* _ASSIGNED TASK_
Using the records below, give again exactly the lines from the line that contains "- FileReader 实例" through the line that contains "- 静态的html ->", both ends included, and only those.

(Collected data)
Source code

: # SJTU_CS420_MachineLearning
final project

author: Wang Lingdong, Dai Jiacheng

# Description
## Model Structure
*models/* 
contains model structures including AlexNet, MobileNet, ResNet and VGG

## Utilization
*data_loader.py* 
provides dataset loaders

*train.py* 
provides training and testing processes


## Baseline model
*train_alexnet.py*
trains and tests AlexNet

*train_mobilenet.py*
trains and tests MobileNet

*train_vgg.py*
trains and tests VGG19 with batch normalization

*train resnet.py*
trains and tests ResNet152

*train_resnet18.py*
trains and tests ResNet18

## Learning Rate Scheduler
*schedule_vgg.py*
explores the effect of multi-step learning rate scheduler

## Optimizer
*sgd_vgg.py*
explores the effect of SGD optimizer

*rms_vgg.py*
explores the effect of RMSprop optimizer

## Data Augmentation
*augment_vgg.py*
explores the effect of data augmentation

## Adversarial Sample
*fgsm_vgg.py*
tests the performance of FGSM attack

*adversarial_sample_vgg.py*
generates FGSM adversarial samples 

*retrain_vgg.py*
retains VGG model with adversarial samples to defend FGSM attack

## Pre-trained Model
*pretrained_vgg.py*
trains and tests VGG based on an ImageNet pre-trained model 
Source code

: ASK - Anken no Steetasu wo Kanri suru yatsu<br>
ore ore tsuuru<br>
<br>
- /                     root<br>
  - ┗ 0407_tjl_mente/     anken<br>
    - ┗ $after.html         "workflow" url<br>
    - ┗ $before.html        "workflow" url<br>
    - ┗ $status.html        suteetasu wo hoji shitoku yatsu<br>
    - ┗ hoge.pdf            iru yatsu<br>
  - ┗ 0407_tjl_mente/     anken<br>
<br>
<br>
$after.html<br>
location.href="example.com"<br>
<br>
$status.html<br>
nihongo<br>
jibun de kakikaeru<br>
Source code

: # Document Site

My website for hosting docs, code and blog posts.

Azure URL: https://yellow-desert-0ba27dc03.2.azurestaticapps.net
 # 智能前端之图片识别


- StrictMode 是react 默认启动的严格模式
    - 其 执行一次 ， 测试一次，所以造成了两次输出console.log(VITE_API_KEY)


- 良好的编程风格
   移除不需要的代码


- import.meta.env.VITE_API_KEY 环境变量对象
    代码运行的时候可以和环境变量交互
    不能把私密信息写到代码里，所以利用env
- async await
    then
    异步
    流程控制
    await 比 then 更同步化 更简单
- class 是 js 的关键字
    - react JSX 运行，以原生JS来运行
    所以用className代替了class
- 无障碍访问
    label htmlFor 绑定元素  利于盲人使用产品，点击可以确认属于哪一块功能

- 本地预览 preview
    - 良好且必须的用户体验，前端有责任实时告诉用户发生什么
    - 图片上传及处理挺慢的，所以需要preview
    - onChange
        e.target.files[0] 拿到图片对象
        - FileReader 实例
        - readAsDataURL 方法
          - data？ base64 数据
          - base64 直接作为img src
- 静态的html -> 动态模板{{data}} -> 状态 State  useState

* * *

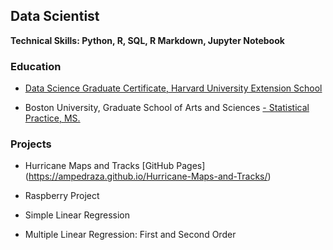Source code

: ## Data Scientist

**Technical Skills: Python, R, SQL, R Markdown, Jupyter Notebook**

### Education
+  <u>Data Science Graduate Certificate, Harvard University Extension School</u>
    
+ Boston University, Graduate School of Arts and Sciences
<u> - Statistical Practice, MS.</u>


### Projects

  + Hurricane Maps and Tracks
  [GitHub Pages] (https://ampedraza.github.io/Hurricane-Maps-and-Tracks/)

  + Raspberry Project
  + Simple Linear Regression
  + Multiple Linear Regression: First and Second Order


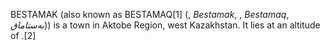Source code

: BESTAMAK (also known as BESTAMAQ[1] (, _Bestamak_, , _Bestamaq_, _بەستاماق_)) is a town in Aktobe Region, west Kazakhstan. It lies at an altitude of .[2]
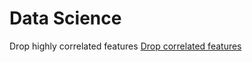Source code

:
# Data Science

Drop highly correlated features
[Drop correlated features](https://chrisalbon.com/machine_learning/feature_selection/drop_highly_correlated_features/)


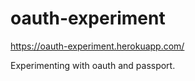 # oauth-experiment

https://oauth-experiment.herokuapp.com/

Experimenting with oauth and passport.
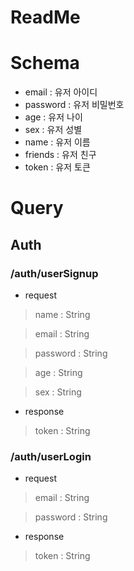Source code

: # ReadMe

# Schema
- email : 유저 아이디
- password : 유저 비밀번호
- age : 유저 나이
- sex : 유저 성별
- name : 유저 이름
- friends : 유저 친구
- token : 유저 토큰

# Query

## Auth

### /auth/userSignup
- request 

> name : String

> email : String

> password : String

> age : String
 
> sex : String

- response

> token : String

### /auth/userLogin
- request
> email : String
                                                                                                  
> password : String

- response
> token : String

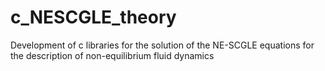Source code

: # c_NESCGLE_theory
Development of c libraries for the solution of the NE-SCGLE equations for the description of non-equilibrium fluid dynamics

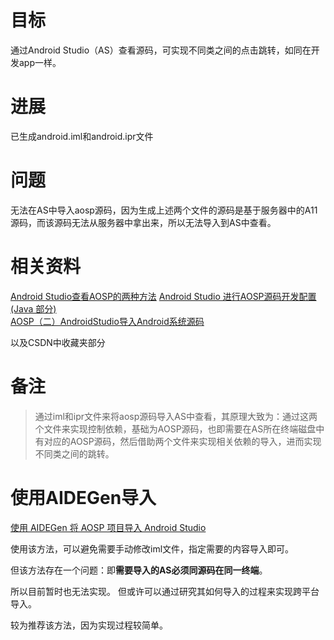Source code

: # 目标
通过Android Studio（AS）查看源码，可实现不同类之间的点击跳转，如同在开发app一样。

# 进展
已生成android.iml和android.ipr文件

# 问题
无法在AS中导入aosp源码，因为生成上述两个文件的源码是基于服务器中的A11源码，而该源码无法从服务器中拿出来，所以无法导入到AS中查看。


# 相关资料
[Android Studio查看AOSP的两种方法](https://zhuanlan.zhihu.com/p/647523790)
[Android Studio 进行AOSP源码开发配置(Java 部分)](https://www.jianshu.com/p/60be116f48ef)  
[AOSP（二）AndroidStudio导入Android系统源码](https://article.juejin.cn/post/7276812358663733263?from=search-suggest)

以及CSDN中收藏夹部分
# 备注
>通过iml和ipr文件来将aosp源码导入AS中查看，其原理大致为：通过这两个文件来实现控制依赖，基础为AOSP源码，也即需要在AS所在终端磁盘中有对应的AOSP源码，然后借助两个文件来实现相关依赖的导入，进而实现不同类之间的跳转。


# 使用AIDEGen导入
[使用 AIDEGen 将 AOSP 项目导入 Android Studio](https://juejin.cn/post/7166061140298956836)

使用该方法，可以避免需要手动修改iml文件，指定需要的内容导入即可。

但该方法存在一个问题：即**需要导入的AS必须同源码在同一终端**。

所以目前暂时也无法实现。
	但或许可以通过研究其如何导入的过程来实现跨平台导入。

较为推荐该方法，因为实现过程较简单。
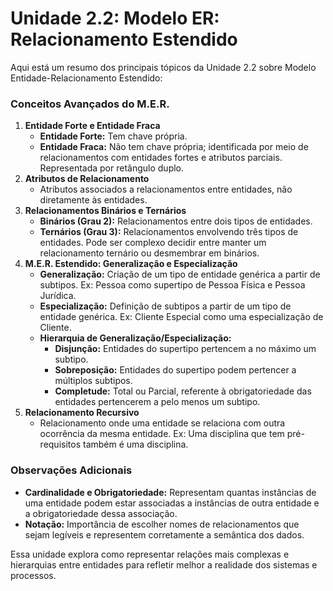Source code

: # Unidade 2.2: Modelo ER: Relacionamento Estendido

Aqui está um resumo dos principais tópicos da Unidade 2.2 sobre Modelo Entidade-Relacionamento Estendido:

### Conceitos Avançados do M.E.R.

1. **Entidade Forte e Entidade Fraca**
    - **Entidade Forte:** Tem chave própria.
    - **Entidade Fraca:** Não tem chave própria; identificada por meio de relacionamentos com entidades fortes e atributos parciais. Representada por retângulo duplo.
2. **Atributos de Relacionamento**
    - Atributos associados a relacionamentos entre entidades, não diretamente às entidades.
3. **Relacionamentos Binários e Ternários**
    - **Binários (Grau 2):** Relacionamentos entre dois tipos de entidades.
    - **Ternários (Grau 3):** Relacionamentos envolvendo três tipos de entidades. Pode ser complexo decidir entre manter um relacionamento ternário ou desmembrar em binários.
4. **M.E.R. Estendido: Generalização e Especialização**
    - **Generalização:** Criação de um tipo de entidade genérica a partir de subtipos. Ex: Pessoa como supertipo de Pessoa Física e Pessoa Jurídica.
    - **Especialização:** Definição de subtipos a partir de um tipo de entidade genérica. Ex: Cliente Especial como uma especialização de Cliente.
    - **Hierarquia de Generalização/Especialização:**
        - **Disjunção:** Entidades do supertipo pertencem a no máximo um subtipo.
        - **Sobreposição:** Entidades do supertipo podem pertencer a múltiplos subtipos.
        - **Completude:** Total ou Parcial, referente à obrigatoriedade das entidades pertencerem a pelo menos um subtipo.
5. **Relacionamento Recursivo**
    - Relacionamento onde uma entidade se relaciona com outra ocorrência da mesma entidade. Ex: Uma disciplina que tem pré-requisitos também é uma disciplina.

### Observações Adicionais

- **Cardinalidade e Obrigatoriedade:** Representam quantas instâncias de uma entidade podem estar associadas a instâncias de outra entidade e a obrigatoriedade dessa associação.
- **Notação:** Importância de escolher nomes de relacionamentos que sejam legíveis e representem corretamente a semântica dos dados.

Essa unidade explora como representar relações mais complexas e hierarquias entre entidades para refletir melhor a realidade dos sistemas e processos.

* _WORKED SOLUTION_
        - FileReader 实例
        - readAsDataURL 方法
          - data？ base64 数据
          - base64 直接作为img src
- 静态的html -> 动态模板{{data}} -> 状态 State  useState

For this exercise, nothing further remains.